Ein Schockanruf, das war Demmerich sofort klar. Aber nicht der 86-Jährigen. „Sie hat sich nicht überzeugen lassen, sie glaubte fest daran“, erzählt Demmerich. Selbst als sie von der Bank aus mit ihrem echten Sohn telefonierte. „Sie hat es trotzdem nicht geglaubt.“
Aber Demmerich und ihr Chef blieben hartnäckig, ließen sich von den Tränen der Frau nicht beirren. Sie holten die Polizei. „Wir haben über eine Stunde mit ihr gesprochen“, sagt Demmerich.
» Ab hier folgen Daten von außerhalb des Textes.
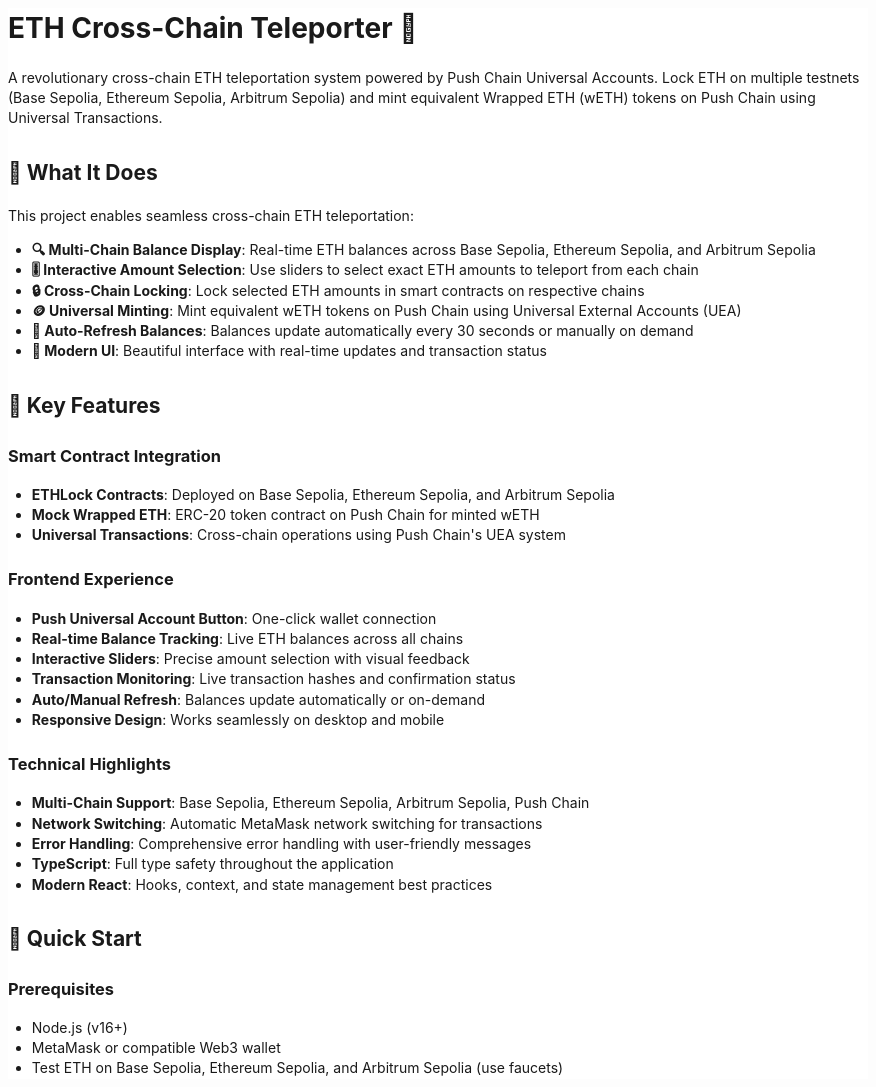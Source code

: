 # ETH Cross-Chain Teleporter 🚀

A revolutionary cross-chain ETH teleportation system powered by Push Chain Universal Accounts. Lock ETH on multiple testnets (Base Sepolia, Ethereum Sepolia, Arbitrum Sepolia) and mint equivalent Wrapped ETH (wETH) tokens on Push Chain using Universal Transactions.

## 🌟 What It Does

This project enables seamless cross-chain ETH teleportation:

- **🔍 Multi-Chain Balance Display**: Real-time ETH balances across Base Sepolia, Ethereum Sepolia, and Arbitrum Sepolia
- **🎚️ Interactive Amount Selection**: Use sliders to select exact ETH amounts to teleport from each chain
- **🔒 Cross-Chain Locking**: Lock selected ETH amounts in smart contracts on respective chains
- **🪙 Universal Minting**: Mint equivalent wETH tokens on Push Chain using Universal External Accounts (UEA)
- **🔄 Auto-Refresh Balances**: Balances update automatically every 30 seconds or manually on demand
- **📱 Modern UI**: Beautiful interface with real-time updates and transaction status

## 🎯 Key Features

### Smart Contract Integration
- **ETHLock Contracts**: Deployed on Base Sepolia, Ethereum Sepolia, and Arbitrum Sepolia
- **Mock Wrapped ETH**: ERC-20 token contract on Push Chain for minted wETH
- **Universal Transactions**: Cross-chain operations using Push Chain's UEA system

### Frontend Experience
- **Push Universal Account Button**: One-click wallet connection
- **Real-time Balance Tracking**: Live ETH balances across all chains
- **Interactive Sliders**: Precise amount selection with visual feedback
- **Transaction Monitoring**: Live transaction hashes and confirmation status
- **Auto/Manual Refresh**: Balances update automatically or on-demand
- **Responsive Design**: Works seamlessly on desktop and mobile

### Technical Highlights
- **Multi-Chain Support**: Base Sepolia, Ethereum Sepolia, Arbitrum Sepolia, Push Chain
- **Network Switching**: Automatic MetaMask network switching for transactions
- **Error Handling**: Comprehensive error handling with user-friendly messages
- **TypeScript**: Full type safety throughout the application
- **Modern React**: Hooks, context, and state management best practices

## 🚀 Quick Start

### Prerequisites
- Node.js (v16+)
- MetaMask or compatible Web3 wallet
- Test ETH on Base Sepolia, Ethereum Sepolia, and Arbitrum Sepolia (use faucets)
Erst als ihr zweiter Sohn kam, wurde es besser, aber auch da habe sie noch an die Echtheit des Anrufs geglaubt. „Das war das Perfide.“
Eine großartige Reaktion
„Das war stark“, lobt Waldkraiburgs Polizeichef Uwe Schindler die Reaktion und das Verhalten von Demmerich. „Sie haben sich vorbildlich verhalten. Ich finde das super.“ Deswegen überreichte er ihr jetzt auch eine offizielle Anerkennung des Polizei-Präsidiums Oberbayern Süd – unterschrieben vom Polizeivizepräsidenten Michael Siefener.
„Ich danke Ihnen herzlich für Ihre Unterstützung bei der so wichtigen Bekämpfung dieser perfiden Betrugsmasche und spreche Ihnen meinen aufrichtigen Dank und meine Anerkennung aus“, schreibt der Vizepräsident. „Wenn wir solche Menschen nicht hätten, wäre jetzt wahrscheinlich eine alte Frau gebrochen, die ihr ganzes Hab und Gut hergibt.“ Handschriftlich hat Siefener noch hinzugefügt: „Großartig reagiert!“
Gehirnwäsche und Scham
„Der Anruf hat sich über mehrere Stunden erstreckt, in denen die 86-Jährige unter Druck gesetzt wurde“, sagt Schindler. „Das war eine Gehirnwäsche. Wir gehen davon aus, dass sie drei, vier Stunden massiv bearbeitet wurde.“
Schockanrufe kommen immer noch vor, obwohl eigentlich überall gewarnt werden, weiß Schindler. Die Polizei sei hier massiv tätig, habe Konzepte, die greifen, „aber die Dunkelziffer ist immer noch hoch“. Viele würden sich nicht melden: „Aus Scham.“
Sobald jemand etwas von einem Schockanruf mitbekommt, sofort der Polizei melden, rät Schindler. „Wir befinden uns hier im Bereich des Verbrechens.“
Bankangestellte werden laufend geschult
„Gott sei Dank waren Sie da“, lobte Schindler die Bankangestellte immer wieder. „Ich finde es super.“
„Ich war halt zufällig da“, meint Demmerich. „Egal wer am Schalter gewesen wäre, es hätten alle so reagiert.“ Dennoch: „Es ist schön, wenn man es mal Schwarz auf Weiß hat, dass man was richtig gemacht hat“, gibt sie zu.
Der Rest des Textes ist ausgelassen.